I think what's different about data virtualization is the time to solution and agility as well as the more effective use of resources, and there are multiple examples of those things in the book. The iPhone 4S just came out and you can imagine how long [our customer] Qualcomm has been working on those chips. They have had data virtualization implemented in their IT organization for two years, completed 24 projects, they saved $2.2 million on the first five projects. Today, business comes to IT with a request, they pop back a business view to them right away and now IT waits on the business as opposed to the other way around. That is a different, dynamic to do business. There are resource savings in that you don't have to stand up as much hardware and you have a more streamlined iterative process. The iterative process is what you need to move quickly where decisions need to be made quickly, and in onetime decisions like we often see in R&D.

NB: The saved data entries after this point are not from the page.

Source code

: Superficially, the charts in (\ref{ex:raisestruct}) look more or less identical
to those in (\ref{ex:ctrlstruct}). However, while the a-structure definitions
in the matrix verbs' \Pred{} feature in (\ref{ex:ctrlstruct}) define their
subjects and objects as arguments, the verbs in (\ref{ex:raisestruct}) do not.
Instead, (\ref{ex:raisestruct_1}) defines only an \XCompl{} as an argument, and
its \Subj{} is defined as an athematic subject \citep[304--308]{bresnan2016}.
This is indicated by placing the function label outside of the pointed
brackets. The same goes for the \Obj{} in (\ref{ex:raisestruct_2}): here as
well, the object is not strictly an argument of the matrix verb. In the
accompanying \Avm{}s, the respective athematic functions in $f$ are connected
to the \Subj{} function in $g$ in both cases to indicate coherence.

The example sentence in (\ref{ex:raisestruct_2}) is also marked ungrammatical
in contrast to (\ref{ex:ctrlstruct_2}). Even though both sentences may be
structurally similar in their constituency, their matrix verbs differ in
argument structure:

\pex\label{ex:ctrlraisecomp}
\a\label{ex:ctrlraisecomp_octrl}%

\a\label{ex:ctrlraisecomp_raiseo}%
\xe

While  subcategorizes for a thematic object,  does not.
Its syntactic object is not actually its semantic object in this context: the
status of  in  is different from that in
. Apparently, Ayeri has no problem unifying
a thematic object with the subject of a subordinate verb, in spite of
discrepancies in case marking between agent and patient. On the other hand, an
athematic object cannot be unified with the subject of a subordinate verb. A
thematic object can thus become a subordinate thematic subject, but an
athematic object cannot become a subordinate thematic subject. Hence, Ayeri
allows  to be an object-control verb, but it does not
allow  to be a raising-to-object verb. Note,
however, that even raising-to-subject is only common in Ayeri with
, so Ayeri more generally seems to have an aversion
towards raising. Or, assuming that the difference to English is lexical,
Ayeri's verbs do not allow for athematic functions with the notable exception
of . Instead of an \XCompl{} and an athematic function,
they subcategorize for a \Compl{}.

Are you selling data virtualization as a one size fits all thing or is it just another tool in the box?

From an IT point of view or an integration competency view it should be viewed as another tool in the box. As each business problem comes along you go at it with the full toolbox. I think our customers often take a hybrid approach, they are using some consolidation, some replication, some virtualization. Or maybe they are virtualizing previously consolidated content or they're extending consolidated content with external content or they're in M&A and want to virtualize the entire organization and the whole research pipeline. So it's sort of, 'why would you not want this tool in the box?'

Yet when it comes up in a meeting, executives will say, 'didn't we already do this?'

Let's compare virtualization to a data warehouse consolidation. The great thing about a data warehouse was one place to go and a business view of the data. That was the fundamental business proposition, and who wouldn't want that? Unfortunately, one place to go has been proliferated into multiple silos because of big data and analytic appliances and we never did get quite everything into the warehouse and the business view is not just a dimensional model or fact table.

There is a widening out of information business needs. We've tried to simplify the complexity by saying it can be one place to go except it can be a virtual place and we'll figure out whether we go get the data from the warehouse of whether it's from an outside source etc. Then that unified business view turns into building business views, canonical models. One of our customers, an oil company [I write about] in the book has over 600 canonical models built into 30 domains. They've created standards for wellheads and what a pipe is and certain key business entities that get used in multiple reports in multiple uses. That standardized layer is what the business application, the BI application can see.

The big data theme here at the conference implies that we have to go everywhere and cook the ocean to figure things out. Federation implies that too, that we can go anywhere but can we determine if it's worth our time?

Making it real is important. Certainly big data silos with a tightly bound analytic engine are awesome for a certain use case, for unique things and understanding trends etc. But they tend to be isolated. They are purpose built. The kind of business case we run into, for example at Putnam Investments, they market their mutual funds through advisors to end buyers. They do a "Wall Street Journal" ad and want to know the impact of that campaign.

Sure, there is some clickstream data they are analyzing in a Hadoop store, but what was the investment advisor behavior they pick up in Salesforce.com? What if they combine that with an email campaign in Unica? They have some other information in older systems they haven't entirely migrated off of. They want the 360 view of the advisor, and also the impact of the marketing campaign and whether the ad was successful. It takes a whole set of joins to answer that question. The click stream on their website is just one part, the important thing is whether the ad was successful.